Noun 1. terrorism – the calculated use of violence (or threat of violence) against civilians in order to attain goals that are political or religious or ideological in nature; this is done through intimidation or coercion or instilling fear
Synonyms: act of terrorism, terrorist act1
A wailing mother paces around the mutilated body of her twenty-year old son. Both of her hands are crossed over her head as she weeps with anguish. Distraught and mournful she beats her chest while family members and friends join in the collective sorrow of the community. The young and aspiring college student has been shot in the head by TPLF’s sniper. His face covered with blood, his body lies in the middle of the road. “What time do we live in?” the old man in his late sixties asks wiping tears from his wrinkled face. “When the old bury the young we must realize that there is something fundamentally wrong in our society,” he retorts. In the background the wailing voices of a group mothers gets louder. The mountains and the hills carry their wailing, joining with the mothers in to the next town behind the hills. “Our country has been struck by an evil force,” the other old man whispers. “Our country has been struck by evil force,” he repeats. “They kill our children as we watch silently” the third man joins the spontaneous, emotionally charged conversation.
This is not a war zone, at least not in the conventional sense. These places are small towns and villages with rolling hills and tightly knit communities who make a living from the land. Over the last twenty-four years their way of life has been disrupted as they endure constant humiliation and terror by the TPLF regime.

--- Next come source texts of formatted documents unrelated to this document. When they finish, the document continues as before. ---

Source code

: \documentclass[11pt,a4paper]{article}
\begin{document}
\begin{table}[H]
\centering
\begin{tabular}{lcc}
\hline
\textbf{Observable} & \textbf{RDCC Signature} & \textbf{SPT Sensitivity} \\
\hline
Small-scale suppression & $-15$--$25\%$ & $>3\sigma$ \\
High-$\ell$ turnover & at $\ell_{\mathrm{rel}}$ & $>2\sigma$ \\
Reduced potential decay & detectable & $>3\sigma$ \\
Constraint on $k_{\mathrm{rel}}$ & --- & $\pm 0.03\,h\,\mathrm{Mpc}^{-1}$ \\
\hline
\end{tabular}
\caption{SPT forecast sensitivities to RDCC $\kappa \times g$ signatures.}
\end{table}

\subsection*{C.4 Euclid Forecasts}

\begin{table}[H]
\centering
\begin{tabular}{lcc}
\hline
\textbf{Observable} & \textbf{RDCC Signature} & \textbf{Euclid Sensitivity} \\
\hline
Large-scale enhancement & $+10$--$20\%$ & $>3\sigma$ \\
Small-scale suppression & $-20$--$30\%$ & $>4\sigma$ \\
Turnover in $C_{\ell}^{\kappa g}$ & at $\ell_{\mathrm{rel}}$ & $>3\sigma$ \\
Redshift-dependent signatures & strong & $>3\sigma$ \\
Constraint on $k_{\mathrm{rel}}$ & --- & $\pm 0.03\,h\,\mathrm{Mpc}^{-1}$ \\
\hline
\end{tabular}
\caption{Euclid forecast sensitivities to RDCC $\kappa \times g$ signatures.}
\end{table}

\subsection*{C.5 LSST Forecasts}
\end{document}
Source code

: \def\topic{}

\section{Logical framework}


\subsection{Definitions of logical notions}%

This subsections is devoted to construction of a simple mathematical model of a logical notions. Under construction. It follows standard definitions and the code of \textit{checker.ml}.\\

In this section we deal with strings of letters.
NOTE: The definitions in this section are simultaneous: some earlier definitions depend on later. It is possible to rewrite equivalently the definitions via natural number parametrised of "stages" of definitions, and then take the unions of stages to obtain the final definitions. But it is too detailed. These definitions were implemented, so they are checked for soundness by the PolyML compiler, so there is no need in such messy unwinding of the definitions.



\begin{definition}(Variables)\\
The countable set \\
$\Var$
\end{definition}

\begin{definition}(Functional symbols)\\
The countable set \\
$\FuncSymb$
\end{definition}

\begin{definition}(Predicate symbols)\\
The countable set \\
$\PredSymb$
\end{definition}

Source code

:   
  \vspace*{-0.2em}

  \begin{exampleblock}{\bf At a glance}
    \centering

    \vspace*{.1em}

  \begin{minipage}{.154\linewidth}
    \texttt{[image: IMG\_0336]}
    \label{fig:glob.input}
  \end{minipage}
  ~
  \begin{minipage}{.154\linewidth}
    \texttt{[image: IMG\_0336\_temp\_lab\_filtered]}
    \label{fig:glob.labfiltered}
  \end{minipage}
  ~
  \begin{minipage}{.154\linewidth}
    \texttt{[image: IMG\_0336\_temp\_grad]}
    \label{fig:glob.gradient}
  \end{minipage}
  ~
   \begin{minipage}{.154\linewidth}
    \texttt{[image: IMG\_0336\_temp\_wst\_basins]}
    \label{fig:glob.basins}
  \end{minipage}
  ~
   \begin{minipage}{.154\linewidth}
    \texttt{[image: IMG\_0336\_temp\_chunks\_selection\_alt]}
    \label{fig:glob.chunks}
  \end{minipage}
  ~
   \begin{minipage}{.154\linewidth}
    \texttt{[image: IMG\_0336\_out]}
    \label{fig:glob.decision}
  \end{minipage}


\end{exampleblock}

Their lands appropriated and given to the members of TPLF’s ruling elite and their supporters in the name of ‘development’ and ‘infrastructure building.’ State terrorism in its fullest and deadliest form of violence and brutality has continued to reign across the country unabated. From one corner of the country to the other mothers bury their young while those who murder with impunity are rewarded and compensated for their wicked brutality. The wailing mother asks, “how long will this go on?” “How many times we should bury our young?” another mother asks. The sound of wailing mothers has been repeated in this land so often and for far too long.
The recent killings of innocent unarmed civilians by the regime’s security forces is in response to student demonstration opposing the proposed “master plan” that pushes the limits of the capital Addis Ababa in to the territories of communities larger populated by small scale farmers. The fact is the “master plan” is another well-orchestrated blue print for looting and displacing families and communities who lived on their ancestral land for centuries. Thus, they have the legal and the natural rights to refuse and resist to be displaced. As we have witnessed over the last few days that is exactly what they did. Peaceful and non-violent resistance to assert their inalienable rights.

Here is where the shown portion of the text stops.